Task inputs Start Marker
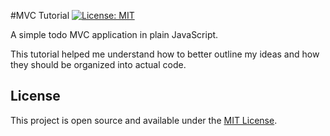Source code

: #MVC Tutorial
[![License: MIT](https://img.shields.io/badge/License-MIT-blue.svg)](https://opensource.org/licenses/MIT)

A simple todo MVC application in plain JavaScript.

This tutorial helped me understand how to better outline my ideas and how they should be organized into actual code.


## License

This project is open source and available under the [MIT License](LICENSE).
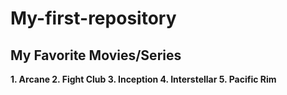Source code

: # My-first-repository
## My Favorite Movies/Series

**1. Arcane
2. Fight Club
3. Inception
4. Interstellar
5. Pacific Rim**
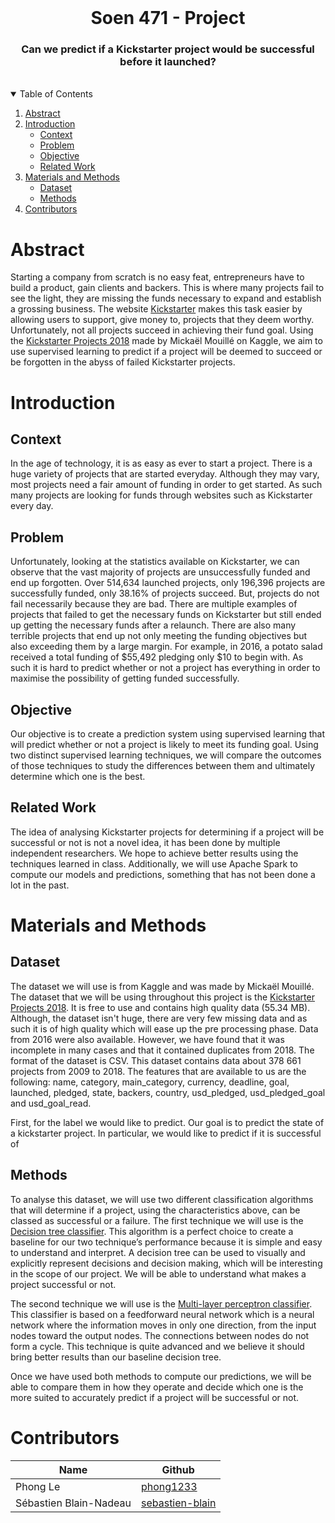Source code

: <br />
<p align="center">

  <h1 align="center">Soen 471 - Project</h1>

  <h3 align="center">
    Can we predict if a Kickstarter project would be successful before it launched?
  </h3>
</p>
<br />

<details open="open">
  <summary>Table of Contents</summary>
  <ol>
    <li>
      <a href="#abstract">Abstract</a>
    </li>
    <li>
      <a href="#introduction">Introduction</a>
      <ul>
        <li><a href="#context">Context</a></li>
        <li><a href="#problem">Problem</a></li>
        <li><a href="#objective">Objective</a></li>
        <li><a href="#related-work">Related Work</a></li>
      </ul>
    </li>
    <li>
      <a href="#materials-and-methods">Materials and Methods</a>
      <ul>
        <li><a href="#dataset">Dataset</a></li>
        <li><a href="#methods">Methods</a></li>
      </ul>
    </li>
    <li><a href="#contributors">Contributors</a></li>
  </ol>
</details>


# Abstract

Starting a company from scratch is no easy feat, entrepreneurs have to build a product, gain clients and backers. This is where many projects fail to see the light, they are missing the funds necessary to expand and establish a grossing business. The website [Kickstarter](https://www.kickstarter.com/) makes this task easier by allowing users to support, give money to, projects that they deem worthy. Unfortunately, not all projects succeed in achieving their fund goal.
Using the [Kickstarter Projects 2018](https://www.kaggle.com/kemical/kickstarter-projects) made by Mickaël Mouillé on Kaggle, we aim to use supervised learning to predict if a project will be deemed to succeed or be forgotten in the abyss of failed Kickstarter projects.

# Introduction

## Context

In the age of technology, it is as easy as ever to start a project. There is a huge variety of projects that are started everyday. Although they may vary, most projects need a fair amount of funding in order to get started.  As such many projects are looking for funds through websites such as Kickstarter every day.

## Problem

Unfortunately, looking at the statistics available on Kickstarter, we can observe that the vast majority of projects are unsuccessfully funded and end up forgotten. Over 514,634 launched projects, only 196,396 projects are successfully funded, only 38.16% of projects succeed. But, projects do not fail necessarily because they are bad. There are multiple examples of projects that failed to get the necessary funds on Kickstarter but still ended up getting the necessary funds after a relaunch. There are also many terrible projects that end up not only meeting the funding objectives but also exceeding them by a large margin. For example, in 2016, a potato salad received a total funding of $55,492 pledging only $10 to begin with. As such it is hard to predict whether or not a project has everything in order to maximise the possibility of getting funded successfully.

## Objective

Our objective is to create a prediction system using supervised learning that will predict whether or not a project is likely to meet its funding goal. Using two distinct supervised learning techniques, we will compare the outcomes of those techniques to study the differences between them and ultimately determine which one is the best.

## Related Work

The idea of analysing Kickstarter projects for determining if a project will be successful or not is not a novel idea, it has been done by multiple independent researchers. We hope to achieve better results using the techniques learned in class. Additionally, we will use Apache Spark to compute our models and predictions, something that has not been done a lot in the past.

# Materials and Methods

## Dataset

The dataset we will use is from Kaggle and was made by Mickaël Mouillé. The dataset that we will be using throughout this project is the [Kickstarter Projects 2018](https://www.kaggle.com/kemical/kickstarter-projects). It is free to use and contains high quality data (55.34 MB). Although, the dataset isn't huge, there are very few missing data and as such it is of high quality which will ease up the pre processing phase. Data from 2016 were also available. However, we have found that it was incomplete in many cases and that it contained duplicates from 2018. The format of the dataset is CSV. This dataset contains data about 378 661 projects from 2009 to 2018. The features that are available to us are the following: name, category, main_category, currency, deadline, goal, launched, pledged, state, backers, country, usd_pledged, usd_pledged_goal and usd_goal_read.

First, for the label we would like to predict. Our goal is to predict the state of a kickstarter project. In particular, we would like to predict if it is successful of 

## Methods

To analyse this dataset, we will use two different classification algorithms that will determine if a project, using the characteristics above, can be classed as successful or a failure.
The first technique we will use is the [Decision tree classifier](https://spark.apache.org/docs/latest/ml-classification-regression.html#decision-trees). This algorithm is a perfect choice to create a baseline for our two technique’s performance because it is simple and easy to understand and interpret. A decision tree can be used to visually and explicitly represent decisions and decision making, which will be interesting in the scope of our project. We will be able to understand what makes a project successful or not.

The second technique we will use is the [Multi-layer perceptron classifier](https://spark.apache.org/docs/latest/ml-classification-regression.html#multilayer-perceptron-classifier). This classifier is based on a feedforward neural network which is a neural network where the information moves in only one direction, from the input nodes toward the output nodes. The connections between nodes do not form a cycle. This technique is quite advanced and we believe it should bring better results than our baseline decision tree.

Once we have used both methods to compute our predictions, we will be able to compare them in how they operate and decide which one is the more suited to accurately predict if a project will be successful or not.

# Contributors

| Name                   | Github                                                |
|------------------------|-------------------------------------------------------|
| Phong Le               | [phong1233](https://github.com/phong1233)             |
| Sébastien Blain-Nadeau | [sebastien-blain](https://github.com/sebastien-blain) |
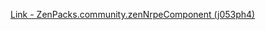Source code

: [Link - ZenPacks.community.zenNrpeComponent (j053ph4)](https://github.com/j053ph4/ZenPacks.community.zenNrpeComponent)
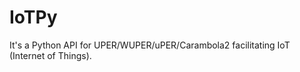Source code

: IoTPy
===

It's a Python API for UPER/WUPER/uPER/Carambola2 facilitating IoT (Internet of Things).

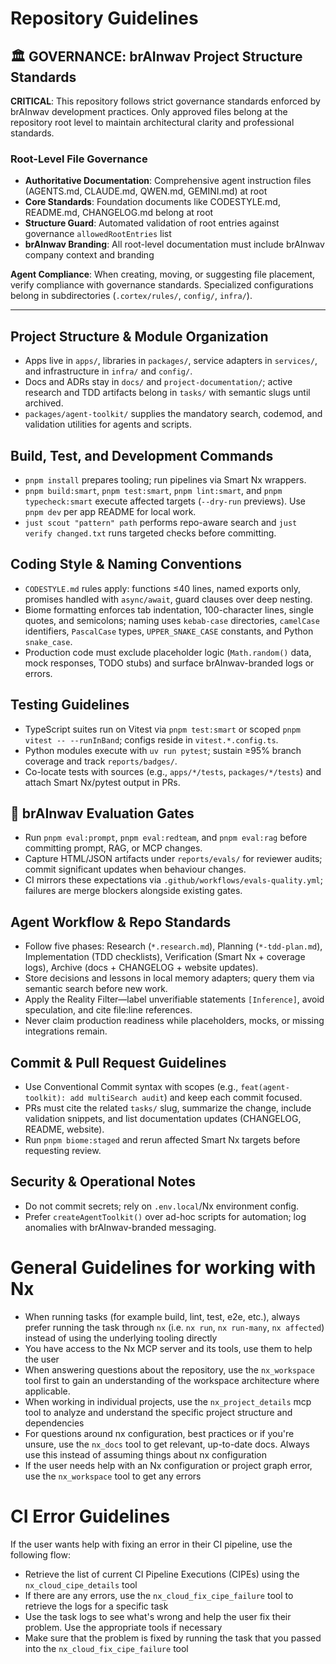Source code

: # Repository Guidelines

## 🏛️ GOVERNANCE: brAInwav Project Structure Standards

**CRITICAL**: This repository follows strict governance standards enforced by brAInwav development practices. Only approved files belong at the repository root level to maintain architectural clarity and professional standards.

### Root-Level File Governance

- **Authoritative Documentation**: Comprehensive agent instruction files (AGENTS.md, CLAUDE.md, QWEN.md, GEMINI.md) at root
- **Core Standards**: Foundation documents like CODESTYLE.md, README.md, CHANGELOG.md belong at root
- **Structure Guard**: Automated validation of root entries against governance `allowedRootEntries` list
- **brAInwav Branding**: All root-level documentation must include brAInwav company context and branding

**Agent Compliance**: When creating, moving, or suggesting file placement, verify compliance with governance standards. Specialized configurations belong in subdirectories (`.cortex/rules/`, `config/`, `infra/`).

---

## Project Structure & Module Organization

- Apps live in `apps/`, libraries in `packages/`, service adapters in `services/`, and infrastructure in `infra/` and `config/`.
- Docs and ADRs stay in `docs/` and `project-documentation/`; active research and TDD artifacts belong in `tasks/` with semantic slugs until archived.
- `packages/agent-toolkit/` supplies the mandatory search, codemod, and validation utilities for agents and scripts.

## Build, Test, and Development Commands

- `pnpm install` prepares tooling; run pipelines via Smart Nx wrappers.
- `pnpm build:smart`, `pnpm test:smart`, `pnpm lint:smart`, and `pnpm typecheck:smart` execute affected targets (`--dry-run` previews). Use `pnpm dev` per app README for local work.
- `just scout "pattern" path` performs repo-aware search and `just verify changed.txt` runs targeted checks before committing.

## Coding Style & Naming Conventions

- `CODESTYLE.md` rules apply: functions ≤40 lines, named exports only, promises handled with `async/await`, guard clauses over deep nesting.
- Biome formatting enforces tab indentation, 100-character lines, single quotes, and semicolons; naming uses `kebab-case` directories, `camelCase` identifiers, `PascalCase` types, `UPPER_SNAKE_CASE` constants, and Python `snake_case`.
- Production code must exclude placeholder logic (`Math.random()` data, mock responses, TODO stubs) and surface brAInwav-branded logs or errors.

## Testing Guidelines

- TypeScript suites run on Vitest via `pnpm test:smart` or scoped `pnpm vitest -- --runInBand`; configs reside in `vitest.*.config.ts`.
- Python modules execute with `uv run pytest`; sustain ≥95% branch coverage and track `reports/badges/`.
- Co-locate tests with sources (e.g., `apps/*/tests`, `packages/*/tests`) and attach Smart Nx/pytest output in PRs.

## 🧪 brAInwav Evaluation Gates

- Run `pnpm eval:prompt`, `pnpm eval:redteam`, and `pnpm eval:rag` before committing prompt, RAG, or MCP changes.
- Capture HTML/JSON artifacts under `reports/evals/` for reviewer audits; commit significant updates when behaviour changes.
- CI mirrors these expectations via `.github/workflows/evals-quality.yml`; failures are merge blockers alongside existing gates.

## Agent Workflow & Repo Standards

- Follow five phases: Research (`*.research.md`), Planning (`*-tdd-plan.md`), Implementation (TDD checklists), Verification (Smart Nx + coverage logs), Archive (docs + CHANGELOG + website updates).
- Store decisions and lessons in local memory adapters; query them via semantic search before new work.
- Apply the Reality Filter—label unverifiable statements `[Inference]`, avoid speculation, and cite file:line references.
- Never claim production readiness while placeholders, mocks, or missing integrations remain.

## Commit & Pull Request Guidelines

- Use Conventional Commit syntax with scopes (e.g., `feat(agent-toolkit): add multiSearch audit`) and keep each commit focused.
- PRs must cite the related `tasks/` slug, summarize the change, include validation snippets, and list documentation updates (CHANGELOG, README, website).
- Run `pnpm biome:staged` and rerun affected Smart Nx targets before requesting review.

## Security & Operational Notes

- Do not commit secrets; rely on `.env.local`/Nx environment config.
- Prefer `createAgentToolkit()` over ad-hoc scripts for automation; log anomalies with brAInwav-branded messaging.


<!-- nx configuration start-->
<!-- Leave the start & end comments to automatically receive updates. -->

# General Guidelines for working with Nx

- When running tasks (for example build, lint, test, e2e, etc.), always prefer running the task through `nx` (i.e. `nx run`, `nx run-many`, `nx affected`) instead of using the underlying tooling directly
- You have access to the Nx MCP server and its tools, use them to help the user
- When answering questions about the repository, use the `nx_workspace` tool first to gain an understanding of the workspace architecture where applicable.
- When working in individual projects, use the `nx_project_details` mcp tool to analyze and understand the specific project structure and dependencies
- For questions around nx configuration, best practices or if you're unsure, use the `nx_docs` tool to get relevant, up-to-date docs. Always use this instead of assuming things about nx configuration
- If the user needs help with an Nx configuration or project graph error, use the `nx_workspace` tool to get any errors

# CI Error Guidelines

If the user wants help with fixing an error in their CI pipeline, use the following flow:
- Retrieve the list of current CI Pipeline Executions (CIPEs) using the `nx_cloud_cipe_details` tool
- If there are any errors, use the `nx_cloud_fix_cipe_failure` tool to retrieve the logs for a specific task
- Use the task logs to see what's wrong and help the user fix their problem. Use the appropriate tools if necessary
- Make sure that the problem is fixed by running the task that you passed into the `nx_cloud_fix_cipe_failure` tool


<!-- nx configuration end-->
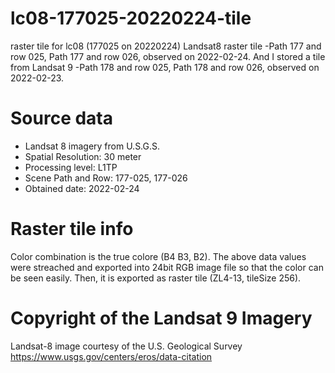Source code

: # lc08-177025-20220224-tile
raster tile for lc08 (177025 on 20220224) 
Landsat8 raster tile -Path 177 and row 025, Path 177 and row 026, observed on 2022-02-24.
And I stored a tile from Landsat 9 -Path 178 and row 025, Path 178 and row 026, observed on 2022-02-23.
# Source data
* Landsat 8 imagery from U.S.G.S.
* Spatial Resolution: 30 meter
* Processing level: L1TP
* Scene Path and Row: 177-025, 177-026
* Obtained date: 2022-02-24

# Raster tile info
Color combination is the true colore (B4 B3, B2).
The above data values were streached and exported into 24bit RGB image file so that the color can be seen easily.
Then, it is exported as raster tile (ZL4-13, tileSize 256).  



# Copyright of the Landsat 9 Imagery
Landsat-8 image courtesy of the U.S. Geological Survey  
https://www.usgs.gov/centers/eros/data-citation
Task inputs End Marker
**Assignment**
Please copy each line of the material that has the string "License" somewhere in it.

**Output of the task**
[![License: MIT](https://img.shields.io/badge/License-MIT-blue.svg)](https://opensource.org/licenses/MIT)
## License
This project is open source and available under the [MIT License](LICENSE).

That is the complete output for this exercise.